### What you have to do
Whenever a line contains the string "obavljeni", copy it out of the entries.

### Data
========================

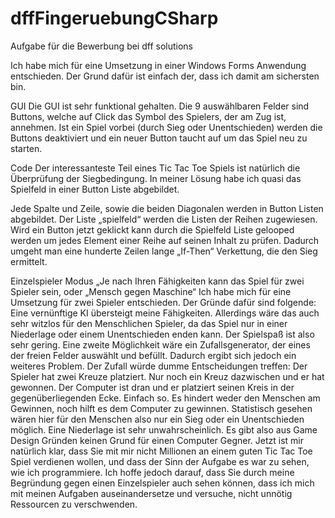 # dffFingeruebungCSharp
Aufgabe für die Bewerbung bei dff solutions 


Ich habe mich für eine Umsetzung in einer Windows Forms Anwendung entschieden. Der Grund dafür ist einfach der, dass ich damit am sichersten bin.

GUI
Die GUI ist sehr funktional gehalten. Die 9 auswählbaren Felder sind Buttons, welche auf Click das Symbol des Spielers, der am Zug ist, annehmen. Ist ein Spiel vorbei (durch Sieg oder Unentschieden) werden die Buttons deaktiviert und ein neuer Button taucht auf um das Spiel neu zu starten. 


Code
Der interessanteste Teil eines Tic Tac Toe Spiels ist natürlich die Überprüfung der Siegbedingung. In meiner Lösung habe ich quasi das Spielfeld in einer Button Liste abgebildet.
 
Jede Spalte und Zeile, sowie die beiden Diagonalen werden in Button Listen abgebildet. Der Liste „spielfeld“ werden die Listen der Reihen zugewiesen. Wird ein Button jetzt geklickt kann durch die Spielfeld Liste gelooped werden um jedes Element einer Reihe auf seinen Inhalt zu prüfen. Dadurch umgeht man eine hunderte Zeilen lange „If-Then“ Verkettung, die den Sieg ermittelt.


Einzelspieler Modus
„Je nach Ihren Fähigkeiten kann das Spiel für zwei Spieler sein, oder „Mensch gegen Maschine“
Ich habe mich für eine Umsetzung für zwei Spieler entschieden. Der Gründe dafür sind folgende:
Eine vernünftige KI übersteigt meine Fähigkeiten. Allerdings wäre das auch sehr witzlos für den Menschlichen Spieler, da das Spiel nur in einer Niederlage oder einem Unentschieden enden kann. Der Spielspaß ist also sehr gering.
Eine zweite Möglichkeit wäre ein Zufallsgenerator, der eines der freien Felder auswählt und befüllt. Dadurch ergibt sich jedoch ein weiteres Problem. Der Zufall würde dumme Entscheidungen treffen: 
Der Spieler hat zwei Kreuze platziert. Nur noch ein Kreuz dazwischen und er hat gewonnen. Der Computer ist dran und er platziert seinen Kreis in der gegenüberliegenden Ecke. Einfach so. Es hindert weder den Menschen am Gewinnen, noch hilft es dem Computer zu gewinnen.
Statistisch gesehen wären hier für den Menschen also nur ein Sieg oder ein Unentschieden möglich. Eine Niederlage ist sehr unwahrscheinlich. 
Es gibt also aus Game Design Gründen keinen Grund für einen Computer Gegner. 
Jetzt ist mir natürlich klar, dass Sie mit mir nicht Millionen an einem guten Tic Tac Toe Spiel verdienen wollen, und dass der Sinn der Aufgabe es war zu sehen, wie ich programmiere. Ich hoffe jedoch darauf, dass Sie durch meine Begründung gegen einen Einzelspieler auch sehen können, dass ich mich mit meinen Aufgaben auseinandersetze und versuche, nicht unnötig Ressourcen zu verschwenden.

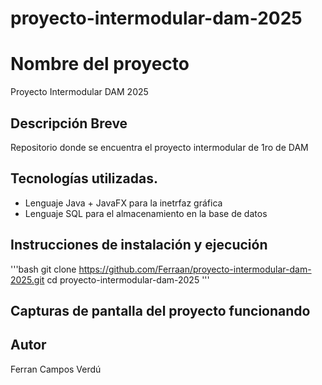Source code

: # proyecto-intermodular-dam-2025

# Nombre del proyecto
Proyecto Intermodular DAM 2025

## Descripción Breve
Repositorio donde se encuentra el proyecto intermodular de 1ro de DAM

## Tecnologías utilizadas.
- Lenguaje Java + JavaFX para la inetrfaz gráfica
- Lenguaje SQL para el almacenamiento en la base de datos
  
## Instrucciones de instalación y ejecución
'''bash
git clone https://github.com/Ferraan/proyecto-intermodular-dam-2025.git
cd proyecto-intermodular-dam-2025
'''

## Capturas de pantalla del proyecto funcionando

## Autor
Ferran Campos Verdú
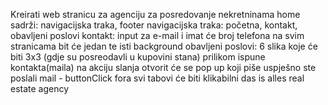 Kreirati web stranicu za agenciju za posredovanje nekretninama
home sadrži: navigacijska traka, footer
navigacijska traka: početna, kontakt, obavljeni poslovi
kontakt: input za e-mail i imat će broj telefona
na svim stranicama bit će jedan te isti background 
obavljeni poslovi: 6 slika koje će biti 3x3 (gdje su posreodavli u kupovini stana)
prilikom ispune kontakta(maila) na akciju slanja otvorit će se pop up koji piše uspješno ste poslali mail - buttonClick fora
svi tabovi će biti klikabilni
das is alles
real estate agency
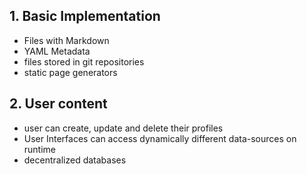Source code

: ## 1. Basic Implementation

* Files with Markdown
* YAML Metadata
* files stored in git repositories
* static page generators


## 2. User content
* user can create, update and delete their profiles
* User Interfaces can access dynamically different data-sources on runtime
* decentralized databases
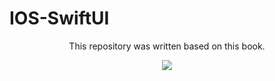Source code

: # IOS-SwiftUI

<p align='center'>
This repository was written based on this book.
<p align='center'>
</p>
<p align='center'>
 <a href='https://www.raywenderlich.com/books/swiftui-apprentice' target="_blank">
    <img src="https://img.shields.io/badge/SwiftUI-yellow"/>
<p align='center'>
</p>
 
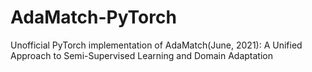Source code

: # AdaMatch-PyTorch
Unofficial PyTorch implementation of AdaMatch(June, 2021): A Unified Approach to Semi-Supervised Learning and Domain Adaptation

========================

### Task answer
navigacijska traka: početna, kontakt, obavljeni poslovi
obavljeni poslovi: 6 slika koje će biti 3x3 (gdje su posreodavli u kupovini stana)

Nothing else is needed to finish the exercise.